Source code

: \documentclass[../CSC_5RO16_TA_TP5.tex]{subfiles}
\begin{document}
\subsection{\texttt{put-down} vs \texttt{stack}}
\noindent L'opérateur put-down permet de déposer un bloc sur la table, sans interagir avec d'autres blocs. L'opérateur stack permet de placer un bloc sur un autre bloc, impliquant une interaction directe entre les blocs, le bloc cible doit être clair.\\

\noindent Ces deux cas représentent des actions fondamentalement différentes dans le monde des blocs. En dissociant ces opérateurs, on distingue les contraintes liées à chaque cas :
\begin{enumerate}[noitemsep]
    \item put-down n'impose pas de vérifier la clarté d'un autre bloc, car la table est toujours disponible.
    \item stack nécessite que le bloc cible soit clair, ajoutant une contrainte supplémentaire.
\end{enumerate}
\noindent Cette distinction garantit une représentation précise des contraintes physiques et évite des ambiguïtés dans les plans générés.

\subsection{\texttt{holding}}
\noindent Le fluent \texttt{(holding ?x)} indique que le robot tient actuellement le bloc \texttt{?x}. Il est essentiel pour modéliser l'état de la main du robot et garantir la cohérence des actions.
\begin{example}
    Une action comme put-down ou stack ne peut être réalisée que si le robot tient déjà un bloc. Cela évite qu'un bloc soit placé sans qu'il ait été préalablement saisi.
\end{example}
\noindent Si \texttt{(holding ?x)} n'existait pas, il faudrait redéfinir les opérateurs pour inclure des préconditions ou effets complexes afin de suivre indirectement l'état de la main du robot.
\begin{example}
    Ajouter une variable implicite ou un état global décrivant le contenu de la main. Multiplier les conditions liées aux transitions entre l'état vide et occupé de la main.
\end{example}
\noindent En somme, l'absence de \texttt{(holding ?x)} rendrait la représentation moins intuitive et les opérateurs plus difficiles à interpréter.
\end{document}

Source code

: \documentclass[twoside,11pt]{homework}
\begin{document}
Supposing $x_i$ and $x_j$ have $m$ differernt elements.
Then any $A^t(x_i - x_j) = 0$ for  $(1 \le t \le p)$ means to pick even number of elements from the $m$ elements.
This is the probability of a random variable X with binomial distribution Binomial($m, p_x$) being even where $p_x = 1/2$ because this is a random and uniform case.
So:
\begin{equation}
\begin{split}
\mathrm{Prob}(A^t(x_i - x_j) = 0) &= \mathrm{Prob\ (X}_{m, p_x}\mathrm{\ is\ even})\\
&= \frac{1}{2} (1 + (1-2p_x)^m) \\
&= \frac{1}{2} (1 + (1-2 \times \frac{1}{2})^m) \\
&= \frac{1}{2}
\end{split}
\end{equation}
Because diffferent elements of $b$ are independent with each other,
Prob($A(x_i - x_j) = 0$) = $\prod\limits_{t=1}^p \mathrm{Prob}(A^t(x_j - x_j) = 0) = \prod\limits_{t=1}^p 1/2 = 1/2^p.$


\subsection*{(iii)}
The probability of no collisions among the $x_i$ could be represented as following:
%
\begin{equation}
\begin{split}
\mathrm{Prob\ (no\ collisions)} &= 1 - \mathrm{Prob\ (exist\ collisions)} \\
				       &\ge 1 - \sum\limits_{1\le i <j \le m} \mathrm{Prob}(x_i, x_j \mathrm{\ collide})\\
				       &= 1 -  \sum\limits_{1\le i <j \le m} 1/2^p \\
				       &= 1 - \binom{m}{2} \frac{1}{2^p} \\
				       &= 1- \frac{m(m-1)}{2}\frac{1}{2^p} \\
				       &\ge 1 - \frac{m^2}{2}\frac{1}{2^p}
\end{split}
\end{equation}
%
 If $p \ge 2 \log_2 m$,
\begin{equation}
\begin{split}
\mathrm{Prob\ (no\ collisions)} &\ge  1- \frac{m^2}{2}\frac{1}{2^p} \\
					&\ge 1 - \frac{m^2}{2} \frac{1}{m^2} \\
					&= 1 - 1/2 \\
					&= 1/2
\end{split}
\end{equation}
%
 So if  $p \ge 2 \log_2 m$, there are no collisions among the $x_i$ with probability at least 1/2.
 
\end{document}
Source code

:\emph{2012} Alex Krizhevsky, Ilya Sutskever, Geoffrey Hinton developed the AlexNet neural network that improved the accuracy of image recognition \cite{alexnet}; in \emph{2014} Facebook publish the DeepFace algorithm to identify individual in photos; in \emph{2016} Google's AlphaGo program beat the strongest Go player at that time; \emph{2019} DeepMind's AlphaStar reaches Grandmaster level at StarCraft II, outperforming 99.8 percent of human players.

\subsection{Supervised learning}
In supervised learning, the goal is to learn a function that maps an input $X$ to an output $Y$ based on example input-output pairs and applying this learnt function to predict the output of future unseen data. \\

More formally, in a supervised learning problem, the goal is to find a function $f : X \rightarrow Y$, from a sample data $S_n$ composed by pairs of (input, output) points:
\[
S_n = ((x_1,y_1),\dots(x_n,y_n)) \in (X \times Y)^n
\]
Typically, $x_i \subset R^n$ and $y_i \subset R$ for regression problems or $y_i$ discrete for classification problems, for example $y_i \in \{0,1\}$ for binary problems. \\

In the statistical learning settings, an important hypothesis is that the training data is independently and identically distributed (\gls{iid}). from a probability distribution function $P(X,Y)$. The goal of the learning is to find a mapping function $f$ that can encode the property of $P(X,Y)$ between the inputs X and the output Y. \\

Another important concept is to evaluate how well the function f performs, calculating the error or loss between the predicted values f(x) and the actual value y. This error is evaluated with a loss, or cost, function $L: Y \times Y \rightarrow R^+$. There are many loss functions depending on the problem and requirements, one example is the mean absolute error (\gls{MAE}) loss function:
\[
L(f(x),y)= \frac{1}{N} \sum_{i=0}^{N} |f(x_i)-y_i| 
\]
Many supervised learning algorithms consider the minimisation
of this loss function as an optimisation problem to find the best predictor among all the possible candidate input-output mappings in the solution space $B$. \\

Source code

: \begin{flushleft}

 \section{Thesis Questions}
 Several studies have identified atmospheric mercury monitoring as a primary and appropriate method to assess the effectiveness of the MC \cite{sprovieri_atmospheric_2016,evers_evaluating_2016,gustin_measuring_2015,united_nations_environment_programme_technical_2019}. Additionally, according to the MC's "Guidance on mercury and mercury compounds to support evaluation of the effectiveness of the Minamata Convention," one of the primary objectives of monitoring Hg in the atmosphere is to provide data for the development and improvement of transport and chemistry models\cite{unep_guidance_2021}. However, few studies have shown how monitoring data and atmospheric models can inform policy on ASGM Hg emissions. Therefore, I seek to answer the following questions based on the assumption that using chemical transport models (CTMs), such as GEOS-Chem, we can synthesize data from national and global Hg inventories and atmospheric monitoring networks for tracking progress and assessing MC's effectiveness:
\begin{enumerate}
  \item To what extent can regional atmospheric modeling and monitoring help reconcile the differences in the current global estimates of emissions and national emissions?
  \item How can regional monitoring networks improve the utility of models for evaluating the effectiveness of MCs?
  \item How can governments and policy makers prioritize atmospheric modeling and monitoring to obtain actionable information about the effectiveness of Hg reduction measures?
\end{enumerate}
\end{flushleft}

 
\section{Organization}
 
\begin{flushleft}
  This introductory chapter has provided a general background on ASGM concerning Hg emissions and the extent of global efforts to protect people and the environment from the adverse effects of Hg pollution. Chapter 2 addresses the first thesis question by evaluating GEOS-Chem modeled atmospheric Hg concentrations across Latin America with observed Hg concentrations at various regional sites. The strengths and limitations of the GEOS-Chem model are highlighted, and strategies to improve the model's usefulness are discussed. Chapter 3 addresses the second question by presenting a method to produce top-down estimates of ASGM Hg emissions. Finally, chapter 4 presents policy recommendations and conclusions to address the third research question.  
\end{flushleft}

- [TASK PROMPT]:
Extract all the entries word for word.

- [COMPLETED EXERCISE]:
Source code

: \documentclass[../CSC_5RO16_TA_TP5.tex]{subfiles}
\begin{document}
\subsection{\texttt{put-down} vs \texttt{stack}}
\noindent L'opérateur put-down permet de déposer un bloc sur la table, sans interagir avec d'autres blocs. L'opérateur stack permet de placer un bloc sur un autre bloc, impliquant une interaction directe entre les blocs, le bloc cible doit être clair.\\

\noindent Ces deux cas représentent des actions fondamentalement différentes dans le monde des blocs. En dissociant ces opérateurs, on distingue les contraintes liées à chaque cas :
\begin{enumerate}[noitemsep]
    \item put-down n'impose pas de vérifier la clarté d'un autre bloc, car la table est toujours disponible.
    \item stack nécessite que le bloc cible soit clair, ajoutant une contrainte supplémentaire.
\end{enumerate}
\noindent Cette distinction garantit une représentation précise des contraintes physiques et évite des ambiguïtés dans les plans générés.

\subsection{\texttt{holding}}
\noindent Le fluent \texttt{(holding ?x)} indique que le robot tient actuellement le bloc \texttt{?x}. Il est essentiel pour modéliser l'état de la main du robot et garantir la cohérence des actions.
\begin{example}
    Une action comme put-down ou stack ne peut être réalisée que si le robot tient déjà un bloc. Cela évite qu'un bloc soit placé sans qu'il ait été préalablement saisi.
\end{example}
\noindent Si \texttt{(holding ?x)} n'existait pas, il faudrait redéfinir les opérateurs pour inclure des préconditions ou effets complexes afin de suivre indirectement l'état de la main du robot.
\begin{example}
    Ajouter une variable implicite ou un état global décrivant le contenu de la main. Multiplier les conditions liées aux transitions entre l'état vide et occupé de la main.
\end{example}
\noindent En somme, l'absence de \texttt{(holding ?x)} rendrait la représentation moins intuitive et les opérateurs plus difficiles à interpréter.
\end{document}

Source code

: \documentclass[twoside,11pt]{homework}
\begin{document}
Supposing $x_i$ and $x_j$ have $m$ differernt elements.
Then any $A^t(x_i - x_j) = 0$ for  $(1 \le t \le p)$ means to pick even number of elements from the $m$ elements.
This is the probability of a random variable X with binomial distribution Binomial($m, p_x$) being even where $p_x = 1/2$ because this is a random and uniform case.
So:
\begin{equation}
\begin{split}
\mathrm{Prob}(A^t(x_i - x_j) = 0) &= \mathrm{Prob\ (X}_{m, p_x}\mathrm{\ is\ even})\\
&= \frac{1}{2} (1 + (1-2p_x)^m) \\
&= \frac{1}{2} (1 + (1-2 \times \frac{1}{2})^m) \\
&= \frac{1}{2}
\end{split}
\end{equation}
Because diffferent elements of $b$ are independent with each other,
Prob($A(x_i - x_j) = 0$) = $\prod\limits_{t=1}^p \mathrm{Prob}(A^t(x_j - x_j) = 0) = \prod\limits_{t=1}^p 1/2 = 1/2^p.$


\subsection*{(iii)}
The probability of no collisions among the $x_i$ could be represented as following:
%
\begin{equation}
\begin{split}
\mathrm{Prob\ (no\ collisions)} &= 1 - \mathrm{Prob\ (exist\ collisions)} \\
				       &\ge 1 - \sum\limits_{1\le i <j \le m} \mathrm{Prob}(x_i, x_j \mathrm{\ collide})\\
				       &= 1 -  \sum\limits_{1\le i <j \le m} 1/2^p \\
				       &= 1 - \binom{m}{2} \frac{1}{2^p} \\
				       &= 1- \frac{m(m-1)}{2}\frac{1}{2^p} \\
				       &\ge 1 - \frac{m^2}{2}\frac{1}{2^p}
\end{split}
\end{equation}
%
 If $p \ge 2 \log_2 m$,
\begin{equation}
\begin{split}
\mathrm{Prob\ (no\ collisions)} &\ge  1- \frac{m^2}{2}\frac{1}{2^p} \\
					&\ge 1 - \frac{m^2}{2} \frac{1}{m^2} \\
					&= 1 - 1/2 \\
					&= 1/2
\end{split}
\end{equation}
%
 So if  $p \ge 2 \log_2 m$, there are no collisions among the $x_i$ with probability at least 1/2.
 
\end{document}
Source code

:\emph{2012} Alex Krizhevsky, Ilya Sutskever, Geoffrey Hinton developed the AlexNet neural network that improved the accuracy of image recognition \cite{alexnet}; in \emph{2014} Facebook publish the DeepFace algorithm to identify individual in photos; in \emph{2016} Google's AlphaGo program beat the strongest Go player at that time; \emph{2019} DeepMind's AlphaStar reaches Grandmaster level at StarCraft II, outperforming 99.8 percent of human players.

\subsection{Supervised learning}
In supervised learning, the goal is to learn a function that maps an input $X$ to an output $Y$ based on example input-output pairs and applying this learnt function to predict the output of future unseen data. \\

More formally, in a supervised learning problem, the goal is to find a function $f : X \rightarrow Y$, from a sample data $S_n$ composed by pairs of (input, output) points:
\[
S_n = ((x_1,y_1),\dots(x_n,y_n)) \in (X \times Y)^n
\]
Typically, $x_i \subset R^n$ and $y_i \subset R$ for regression problems or $y_i$ discrete for classification problems, for example $y_i \in \{0,1\}$ for binary problems. \\

In the statistical learning settings, an important hypothesis is that the training data is independently and identically distributed (\gls{iid}). from a probability distribution function $P(X,Y)$. The goal of the learning is to find a mapping function $f$ that can encode the property of $P(X,Y)$ between the inputs X and the output Y. \\

Another important concept is to evaluate how well the function f performs, calculating the error or loss between the predicted values f(x) and the actual value y. This error is evaluated with a loss, or cost, function $L: Y \times Y \rightarrow R^+$. There are many loss functions depending on the problem and requirements, one example is the mean absolute error (\gls{MAE}) loss function:
\[
L(f(x),y)= \frac{1}{N} \sum_{i=0}^{N} |f(x_i)-y_i| 
\]
Many supervised learning algorithms consider the minimisation
of this loss function as an optimisation problem to find the best predictor among all the possible candidate input-output mappings in the solution space $B$. \\

Source code

: \begin{flushleft}

 \section{Thesis Questions}
 Several studies have identified atmospheric mercury monitoring as a primary and appropriate method to assess the effectiveness of the MC \cite{sprovieri_atmospheric_2016,evers_evaluating_2016,gustin_measuring_2015,united_nations_environment_programme_technical_2019}. Additionally, according to the MC's "Guidance on mercury and mercury compounds to support evaluation of the effectiveness of the Minamata Convention," one of the primary objectives of monitoring Hg in the atmosphere is to provide data for the development and improvement of transport and chemistry models\cite{unep_guidance_2021}. However, few studies have shown how monitoring data and atmospheric models can inform policy on ASGM Hg emissions. Therefore, I seek to answer the following questions based on the assumption that using chemical transport models (CTMs), such as GEOS-Chem, we can synthesize data from national and global Hg inventories and atmospheric monitoring networks for tracking progress and assessing MC's effectiveness:
\begin{enumerate}
  \item To what extent can regional atmospheric modeling and monitoring help reconcile the differences in the current global estimates of emissions and national emissions?
  \item How can regional monitoring networks improve the utility of models for evaluating the effectiveness of MCs?
  \item How can governments and policy makers prioritize atmospheric modeling and monitoring to obtain actionable information about the effectiveness of Hg reduction measures?
\end{enumerate}
\end{flushleft}

 
\section{Organization}
 
\begin{flushleft}
  This introductory chapter has provided a general background on ASGM concerning Hg emissions and the extent of global efforts to protect people and the environment from the adverse effects of Hg pollution. Chapter 2 addresses the first thesis question by evaluating GEOS-Chem modeled atmospheric Hg concentrations across Latin America with observed Hg concentrations at various regional sites. The strengths and limitations of the GEOS-Chem model are highlighted, and strategies to improve the model's usefulness are discussed. Chapter 3 addresses the second question by presenting a method to produce top-down estimates of ASGM Hg emissions. Finally, chapter 4 presents policy recommendations and conclusions to address the third research question.  
\end{flushleft}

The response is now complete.